DATA PROVIDED:
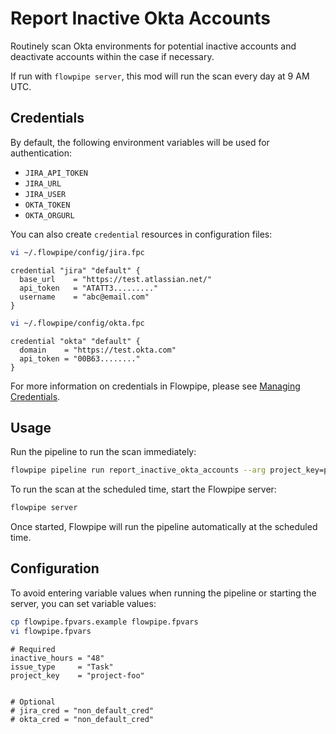 # Report Inactive Okta Accounts

Routinely scan Okta environments for potential inactive accounts and deactivate accounts within the case if necessary.

If run with `flowpipe server`, this mod will run the scan every day at 9 AM UTC.

## Credentials

By default, the following environment variables will be used for authentication:

- `JIRA_API_TOKEN`
- `JIRA_URL`
- `JIRA_USER`
- `OKTA_TOKEN`
- `OKTA_ORGURL`

You can also create `credential` resources in configuration files:

```sh
vi ~/.flowpipe/config/jira.fpc
```

```hcl
credential "jira" "default" {
  base_url    = "https://test.atlassian.net/"
  api_token   = "ATATT3........."
  username    = "abc@email.com"
}
```

```sh
vi ~/.flowpipe/config/okta.fpc
```

```hcl
credential "okta" "default" {
  domain    = "https://test.okta.com"
  api_token = "00B63........"
}
```

For more information on credentials in Flowpipe, please see [Managing Credentials](https://flowpipe.io/docs/run/credentials).

## Usage

Run the pipeline to run the scan immediately:

```sh
flowpipe pipeline run report_inactive_okta_accounts --arg project_key=project-foo --arg issue_type=Task --arg inactive_hours=48
```

To run the scan at the scheduled time, start the Flowpipe server:

```sh
flowpipe server
```

Once started, Flowpipe will run the pipeline automatically at the scheduled time.

## Configuration

To avoid entering variable values when running the pipeline or starting the server, you can set variable values:

```sh
cp flowpipe.fpvars.example flowpipe.fpvars
vi flowpipe.fpvars
```

```hcl
# Required
inactive_hours = "48"
issue_type     = "Task"
project_key    = "project-foo"


# Optional
# jira_cred = "non_default_cred"
# okta_cred = "non_default_cred"
```
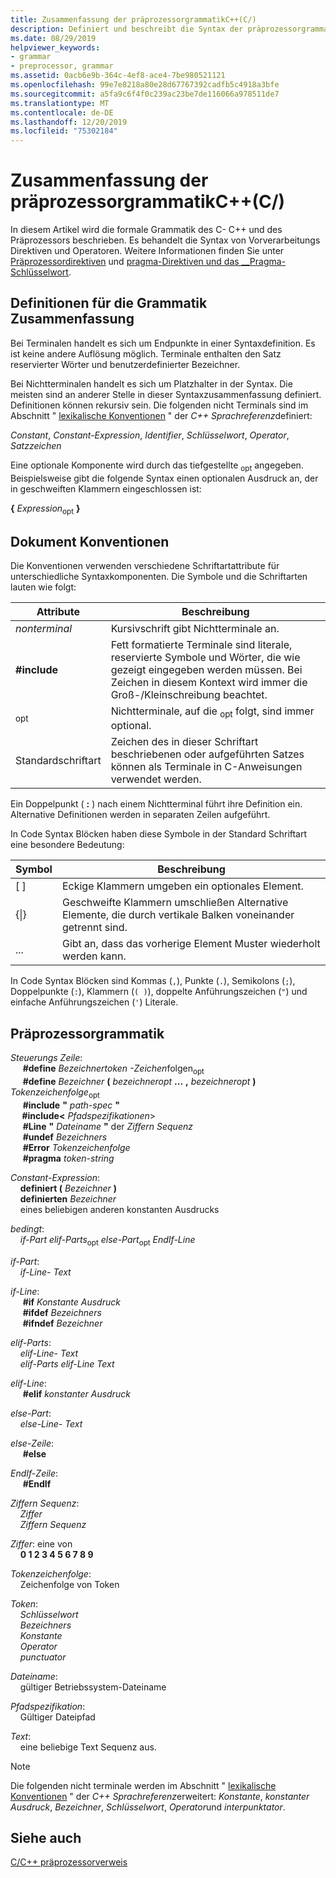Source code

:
 ```yaml
---
title: Zusammenfassung der präprozessorgrammatikC++(C/)
description: Definiert und beschreibt die Syntax der präprozessorgrammatik von Microsoft C/C++ Compiler (MSVC).
ms.date: 08/29/2019
helpviewer_keywords:
- grammar
- preprocessor, grammar
ms.assetid: 0acb6e9b-364c-4ef8-ace4-7be980521121
ms.openlocfilehash: 99e7e8218a80e28d67767392cadfb5c4918a3bfe
ms.sourcegitcommit: a5fa9c6f4f0c239ac23be7de116066a978511de7
ms.translationtype: MT
ms.contentlocale: de-DE
ms.lasthandoff: 12/20/2019
ms.locfileid: "75302184"
---
```

# <a name="preprocessor-grammar-summary-cc"></a>Zusammenfassung der präprozessorgrammatikC++(C/)

In diesem Artikel wird die formale Grammatik des C- C++ und des Präprozessors beschrieben. Es behandelt die Syntax von Vorverarbeitungs Direktiven und Operatoren. Weitere Informationen finden Sie unter [Präprozessordirektiven](../preprocessor/preprocessor.md) und [pragma-Direktiven und das __Pragma-Schlüsselwort](../preprocessor/pragma-directives-and-the-pragma-keyword.md).

## <a name="definitions"></a>Definitionen für die Grammatik Zusammenfassung

Bei Terminalen handelt es sich um Endpunkte in einer Syntaxdefinition. Es ist keine andere Auflösung möglich. Terminale enthalten den Satz reservierter Wörter und benutzerdefinierter Bezeichner.

Bei Nichtterminalen handelt es sich um Platzhalter in der Syntax. Die meisten sind an anderer Stelle in dieser Syntaxzusammenfassung definiert. Definitionen können rekursiv sein. Die folgenden nicht Terminals sind im Abschnitt " [lexikalische Konventionen](../cpp/lexical-conventions.md) " der  *C++ Sprachreferenz*definiert:

*Constant*, *Constant-Expression*, *Identifier*, *Schlüsselwort*, *Operator*, *Satzzeichen*

Eine optionale Komponente wird durch das tiefgestellte <sub>opt</sub> angegeben. Beispielsweise gibt die folgende Syntax einen optionalen Ausdruck an, der in geschweiften Klammern eingeschlossen ist:

**{** *Expression*<sub>opt</sub> **}**

## <a name="conventions"></a>Dokument Konventionen

Die Konventionen verwenden verschiedene Schriftartattribute für unterschiedliche Syntaxkomponenten. Die Symbole und die Schriftarten lauten wie folgt:

| Attribute | Beschreibung |
|---------------|-----------------|
| *nonterminal* | Kursivschrift gibt Nichtterminale an. |
| **#include** | Fett formatierte Terminale sind literale, reservierte Symbole und Wörter, die wie gezeigt eingegeben werden müssen. Bei Zeichen in diesem Kontext wird immer die Groß-/Kleinschreibung beachtet. |
| <sub>opt</sub> | Nichtterminale, auf die <sub>opt</sub> folgt, sind immer optional.|
| Standardschriftart | Zeichen des in dieser Schriftart beschriebenen oder aufgeführten Satzes können als Terminale in C-Anweisungen verwendet werden. |

Ein Doppelpunkt ( **:** ) nach einem Nichtterminal führt ihre Definition ein. Alternative Definitionen werden in separaten Zeilen aufgeführt.

In Code Syntax Blöcken haben diese Symbole in der Standard Schriftart eine besondere Bedeutung:

| Symbol | Beschreibung |
|---|---|
| \[ ] | Eckige Klammern umgeben ein optionales Element. |
| {\|} | Geschweifte Klammern umschließen Alternative Elemente, die durch vertikale Balken voneinander getrennt sind. |
| ... | Gibt an, dass das vorherige Element Muster wiederholt werden kann. |

In Code Syntax Blöcken sind Kommas (`,`), Punkte (`.`), Semikolons (`;`), Doppelpunkte (`:`), Klammern (`( )`), doppelte Anführungszeichen (`"`) und einfache Anführungszeichen (`'`) Literale.

## <a name="grammar"></a>Präprozessorgrammatik

*Steuerungs Zeile*: \
&nbsp;&nbsp;&nbsp;&nbsp; **#define** *Bezeichnertoken* *-Zeichen*folgen<sub>opt</sub>\
&nbsp;&nbsp;&nbsp;&nbsp; **#define** *Bezeichner* **(** *bezeichneropt*<sub></sub> **...** **,** *bezeichneropt*<sub></sub> **)** *Tokenzeichenfolge*<sub>opt</sub>\
&nbsp;&nbsp;&nbsp;&nbsp; **#include** **"** _path-spec_ **"** \
&nbsp;&nbsp; **&nbsp;&nbsp;#include\<** _Pfadspezifikationen_>\
&nbsp;&nbsp;&nbsp;&nbsp; **#Line** **"** _Dateiname_ **"** <sub></sub> der *Ziffern Sequenz*\
&nbsp;&nbsp;&nbsp;&nbsp; **#undef** *Bezeichners*\
&nbsp;&nbsp;&nbsp;&nbsp; **#Error** *Tokenzeichenfolge*\
&nbsp;&nbsp;&nbsp;&nbsp; **#pragma** *token-string*

*Constant-Expression*: \
&nbsp;&nbsp;&nbsp;&nbsp;**definiert (** *Bezeichner* **)** \
&nbsp;&nbsp;&nbsp;&nbsp;**definierten** *Bezeichner*\
&nbsp;&nbsp;&nbsp;&nbsp;eines beliebigen anderen konstanten Ausdrucks

*bedingt*: \
&nbsp;&nbsp;&nbsp;&nbsp;*if-Part* *elif-Parts*<sub>opt</sub> *else-Part*<sub>opt</sub> *EndIf-Line*

*if-Part*: \
&nbsp;&nbsp;&nbsp;&nbsp;*if-Line-* *Text*

*if-Line*: \
&nbsp;&nbsp;&nbsp;&nbsp; **#if** *Konstante Ausdruck*\
&nbsp;&nbsp;&nbsp;&nbsp; **#ifdef** *Bezeichners*\
&nbsp;&nbsp;&nbsp;&nbsp; **#ifndef** *Bezeichner*

*elif-Parts*: \
&nbsp;&nbsp;&nbsp;&nbsp;*elif-Line-* *Text*\
&nbsp;&nbsp;&nbsp;&nbsp;*elif-Parts* *elif-Line* *Text*

*elif-Line*: \
&nbsp;&nbsp;&nbsp;&nbsp; **#elif** *konstanter Ausdruck*

*else-Part*: \
&nbsp;&nbsp;&nbsp;&nbsp;*else-Line-* *Text*

*else-Zeile*: \
&nbsp;&nbsp;&nbsp;&nbsp; **#else**

*EndIf-Zeile*: \
&nbsp;&nbsp;&nbsp;&nbsp; **#EndIf**

*Ziffern Sequenz*: \
&nbsp;&nbsp;&nbsp;&nbsp;*Ziffer*\
&nbsp;&nbsp;&nbsp;&nbsp;*Ziffern Sequenz*

*Ziffer*: eine von \
&nbsp;&nbsp;&nbsp;&nbsp;**0 1 2 3 4 5 6 7 8 9**

*Tokenzeichenfolge*: \
&nbsp;&nbsp;&nbsp;&nbsp;Zeichenfolge von Token

*Token*: \
&nbsp;&nbsp;&nbsp;&nbsp;*Schlüsselwort*\
&nbsp;&nbsp;&nbsp;&nbsp;*Bezeichners*\
&nbsp;&nbsp;&nbsp;&nbsp;*Konstante*\
&nbsp;&nbsp;&nbsp;&nbsp;*Operator*\
&nbsp;&nbsp;&nbsp;&nbsp;*punctuator*

*Dateiname*: \
&nbsp;&nbsp;&nbsp;&nbsp;gültiger Betriebssystem-Dateiname

*Pfadspezifikation*: \
&nbsp;&nbsp;&nbsp;&nbsp;Gültiger Dateipfad

*Text*: \
&nbsp;&nbsp;&nbsp;&nbsp;eine beliebige Text Sequenz aus.

> [!NOTE]
> Die folgenden nicht terminale werden im Abschnitt " [lexikalische Konventionen](../cpp/lexical-conventions.md) " der  *C++ Sprachreferenz*erweitert: *Konstante*, *konstanter Ausdruck*, *Bezeichner*, *Schlüsselwort*, *Operator*und *interpunktator*.


## <a name="see-also"></a>Siehe auch

[C/C++ präprozessorverweis](../preprocessor/c-cpp-preprocessor-reference.md)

ACTIVITY: Please output exactly the lines between the one holding "Die Konventionen verwenden" and the one holding "Nichtterminale an. |" in the records above, inclusive, and nothing more.

WRITTEN RESPONSE:
Die Konventionen verwenden verschiedene Schriftartattribute für unterschiedliche Syntaxkomponenten. Die Symbole und die Schriftarten lauten wie folgt:

| Attribute | Beschreibung |
|---------------|-----------------|
| *nonterminal* | Kursivschrift gibt Nichtterminale an. |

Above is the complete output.